Thank you everyone...we aren't going to go with a Dashshunds. Boarder Terrier or JR. We'll move in first and get settled before getting a dog. Would love a rescue but not with a baby unless it's under a year.

Yes I did post an earlyier thread about Pugs...I spent the afternoon with a friends Pug and whist he was a charming little chap..the sniffing..arhhh the sniffing so annoying. So Pugs are out.

Will do training and obedience classes.

GrimmaTheNome Thu 11-Aug-11 15:55:42

Oh, why not dachshunds?

We're on our second shorthaired standard dachs and they are lovely. Intelligent (maybe they take after their owners wink), very clean, don't shed much, don't need grooming, kids adore them when you're out and about 'ooh, a sausage dog!'. No problems houstraining the first, the second was 10 months when we got him and fully trained. About the only downside is they have surely the highest bark:size ratio of any dog grin

Not sure what you mean about the size - a standard shorthair is about the height of a JR but longer.

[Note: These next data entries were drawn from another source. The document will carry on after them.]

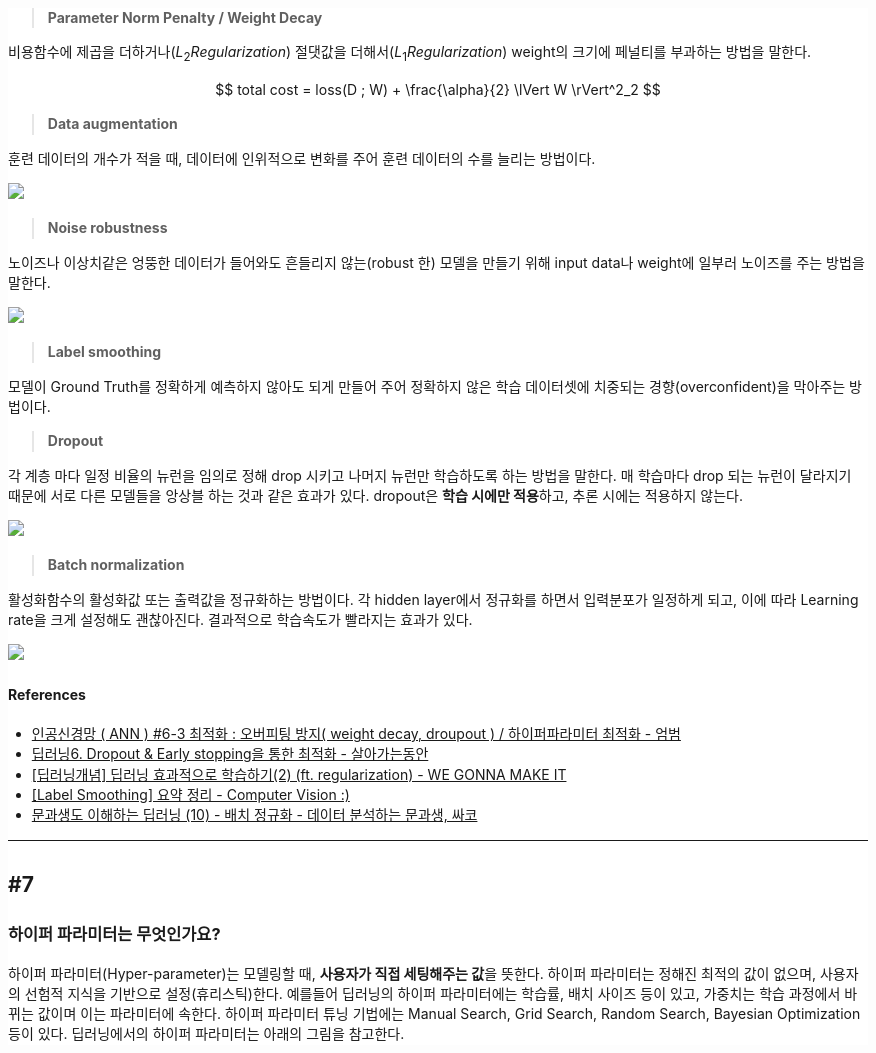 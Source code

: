 > **Parameter Norm Penalty / Weight Decay**

비용함수에 제곱을 더하거나($L_2 Regularization$) 절댓값을 더해서($L_1 Regularization$) weight의 크기에 페널티를 부과하는 방법을 말한다.

$$
total cost = loss(D ; W) + \frac{\alpha}{2} \lVert W \rVert^2_2
$$

> **Data augmentation**

훈련 데이터의 개수가 적을 때, 데이터에 인위적으로 변화를 주어 훈련 데이터의 수를 늘리는 방법이다.

![](https://github.com/boost-devs/ai-tech-interview/raw/main/answers/img/3-deep-learning/data-augmentation.png)

> **Noise robustness**

노이즈나 이상치같은 엉뚱한 데이터가 들어와도 흔들리지 않는(robust 한) 모델을 만들기 위해 input data나 weight에 일부러 노이즈를 주는 방법을 말한다.

![](https://github.com/boost-devs/ai-tech-interview/raw/main/answers/img/3-deep-learning/noise-robustness.png)

> **Label smoothing**

모델이 Ground Truth를 정확하게 예측하지 않아도 되게 만들어 주어 정확하지 않은 학습 데이터셋에 치중되는 경향(overconfident)을 막아주는 방법이다.

> **Dropout**

각 계층 마다 일정 비율의 뉴런을 임의로 정해 drop 시키고 나머지 뉴런만 학습하도록 하는 방법을 말한다. 매 학습마다 drop 되는 뉴런이 달라지기 때문에 서로 다른 모델들을 앙상블 하는 것과 같은 효과가 있다. dropout은 **학습 시에만 적용**하고, 추론 시에는 적용하지 않는다.

![](https://github.com/boost-devs/ai-tech-interview/raw/main/answers/img/3-deep-learning/dropout.png)

> **Batch normalization**

활성화함수의 활성화값 또는 출력값을 정규화하는 방법이다. 각 hidden layer에서 정규화를 하면서 입력분포가 일정하게 되고, 이에 따라 Learning rate을 크게 설정해도 괜찮아진다. 결과적으로 학습속도가 빨라지는 효과가 있다.

![](https://github.com/boost-devs/ai-tech-interview/raw/main/answers/img/3-deep-learning/batch-normalization.png)

#### References

- [인공신경망 ( ANN ) #6-3 최적화 : 오버피팅 방지( weight decay, droupout ) / 하이퍼파라미터 최적화 - 엄범](https://umbum.dev/222)
- [딥러닝6. Dropout & Early stopping을 통한 최적화 - 살아가는동안](https://m.blog.naver.com/jeonghj66/222004874975)
- [[딥러닝개념] 딥러닝 효과적으로 학습하기(2) (ft. regularization) - WE GONNA MAKE IT](https://wegonnamakeit.tistory.com/9)
- [[Label Smoothing] 요약 정리 - Computer Vision :)](https://cvml.tistory.com/9)
- [문과생도 이해하는 딥러닝 (10) - 배치 정규화 - 데이터 분석하는 문과생, 싸코](https://sacko.tistory.com/44)

---

## #7

### 하이퍼 파라미터는 무엇인가요?

하이퍼 파라미터(Hyper-parameter)는 모델링할 때, **사용자가 직접 세팅해주는 값**을 뜻한다. 하이퍼 파라미터는 정해진 최적의 값이 없으며, 사용자의 선험적 지식을 기반으로 설정(휴리스틱)한다. 예를들어 딥러닝의 하이퍼 파라미터에는 학습률, 배치 사이즈 등이 있고, 가중치는 학습 과정에서 바뀌는 값이며 이는 파라미터에 속한다. 하이퍼 파라미터 튜닝 기법에는 Manual Search, Grid Search, Random Search, Bayesian Optimization 등이 있다. 딥러닝에서의 하이퍼 파라미터는 아래의 그림을 참고한다.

We talked to breeders a lot before getting the first, they all say they've made efforts to breed out the back problems and their own dogs never had any - our last one had no issues all his life.

We find ours very adaptable - wonderful lapdogs, doesn't need a long walk every day but if you want to climb a mountain, they're game. You just have to put up with the jocular comments 'You've walked his legs off' or 'was he a Dobermann when you started?'

higgle Thu 11-Aug-11 18:41:05

This thread has got me thinking about our old Henry ( the standard long haired) Once DS1 was sitting up he used to use Henry as a bit of support to keep upright, like a sort of armchair and lean back on him with his bottle in his mouth - henry loved this, very sweet.